Kardinal Schönborn unterstützt monogame Homo-Paare

Einen Paradigmenwechsel in der römisch-katholischen Kirche fordert der Wiener Erzbischof, Kardinal Christoph Schönborn. Das könnte auch eine neue Bewertung schwuler und lesbischer Beziehungen bedeuten.

Bei einem Hintergrundgespräch mit Journalisten, unter anderem des „Standard“ und der „Wiener Zeitung“, meinte Schönborn, die Zeit sei für einen breiten Nachdenkprozess reif. Dieser dürfe auch vor „heißen Eisen“ nicht halt machen: „Beim Thema Homosexualität etwa sollten wir stärker auf die Qualität einer Beziehung sehen. Und über diese Qualität auch wertschätzend sprechen. Eine stabile Beziehung ist sicher besser, als wenn jemand seine Promiskuität einfach auslebt“, so Kardinal Schönborn.

Das sorgt für harsche Kritik konservativer Katholiken: Der St. Pöltner Moraltheologe Josef Spindelböck widerspricht Schönborn deutlich: Homosexuelle Akte seien für die römisch-katholische Kirche „objektiv schwer sündhafte Verhaltensweisen“, die als „in sich schlecht“ abgelehnt werden. Weder besondere Umstände noch subjektiv gute Motive könnten die „innere Schlechtigkeit der betreffenden Handlung“ aufheben. Im Apfel sei jedenfalls der Wurm drin, egal ob nur halb oder ganz verdorben, so Spindelböck gegenüber dem katholischen Nachrichtendienst „kath.net“.

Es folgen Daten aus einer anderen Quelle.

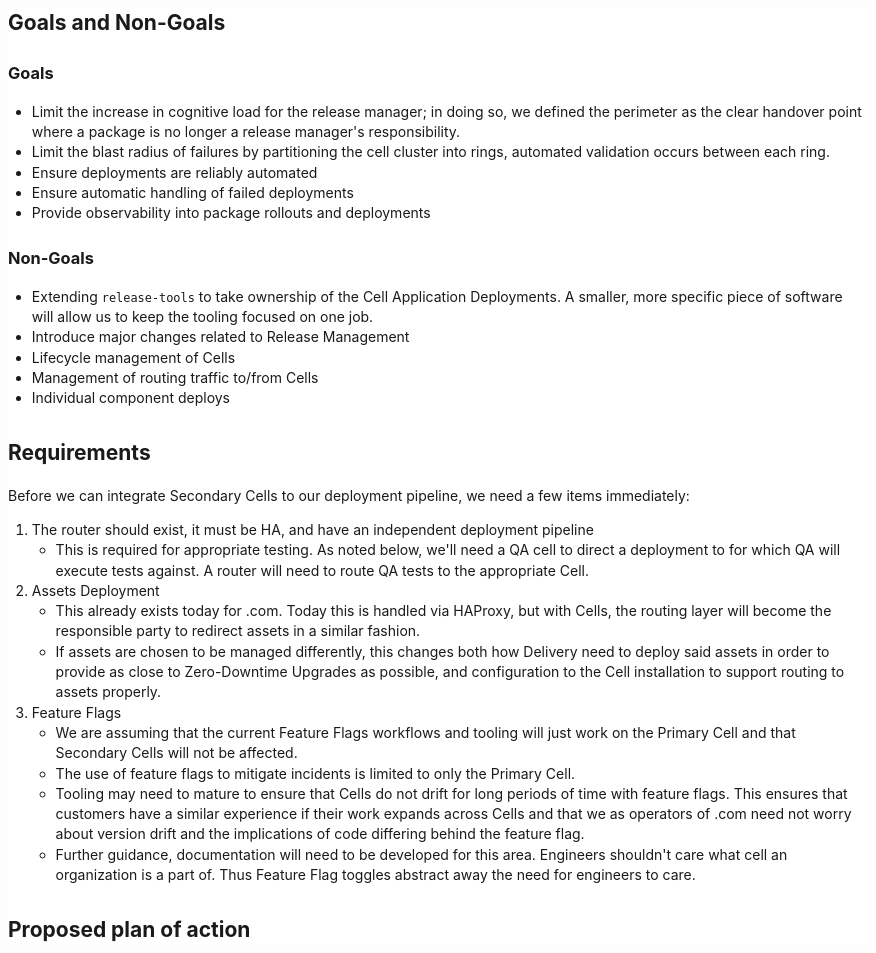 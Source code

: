 ## Goals and Non-Goals

### Goals

- Limit the increase in cognitive load for the release manager; in doing so, we defined the perimeter as the clear handover point where a package is no longer a release manager's responsibility.
- Limit the blast radius of failures by partitioning the cell cluster into rings, automated validation occurs between each ring.
- Ensure deployments are reliably automated
- Ensure automatic handling of failed deployments
- Provide observability into package rollouts and deployments

### Non-Goals

- Extending `release-tools` to take ownership of the Cell Application Deployments. A smaller, more specific piece of software will allow us to keep the tooling focused on one job.
- Introduce major changes related to Release Management
- Lifecycle management of Cells
- Management of routing traffic to/from Cells
- Individual component deploys

## Requirements

Before we can integrate Secondary Cells to our deployment pipeline, we need a few items immediately:

1. The router should exist, it must be HA, and have an independent deployment pipeline
   - This is required for appropriate testing. As noted below, we'll need a QA cell to direct a deployment to for which QA will execute tests against. A router will need to route QA tests to the appropriate Cell.
1. Assets Deployment
   - This already exists today for .com. Today this is handled via HAProxy, but with Cells, the routing layer will become the responsible party to redirect assets in a similar fashion.
   - If assets are chosen to be managed differently, this changes both how Delivery need to deploy said assets in order to provide as close to Zero-Downtime Upgrades as possible, and configuration to the Cell installation to support routing to assets properly.
1. Feature Flags
   - We are assuming that the current Feature Flags workflows and tooling will just work on the Primary Cell and that Secondary Cells will not be affected.
   - The use of feature flags to mitigate incidents is limited to only the Primary Cell.
   - Tooling may need to mature to ensure that Cells do not drift for long periods of time with feature flags. This ensures that customers have a similar experience if their work expands across Cells and that we as operators of .com need not worry about version drift and the implications of code differing behind the feature flag.
   - Further guidance, documentation will need to be developed for this area. Engineers shouldn't care what cell an organization is a part of. Thus Feature Flag toggles abstract away the need for engineers to care.

## Proposed plan of action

Deutliche Worte fand der Erzbischof auch zu den Missbrauchsfällen in der römisch-katholischen Kirche: „Die Zeit des Vertuschens ist vorbei“, und mit ihr jede Form der Bevorzugung des Täterschutzes vor dem Opferschutz, so Kardinal Schönborn. Nicht zuletzt angesichts der weiterhin anhaltenden Austrittswelle sei ein breites Nachdenken notwendig.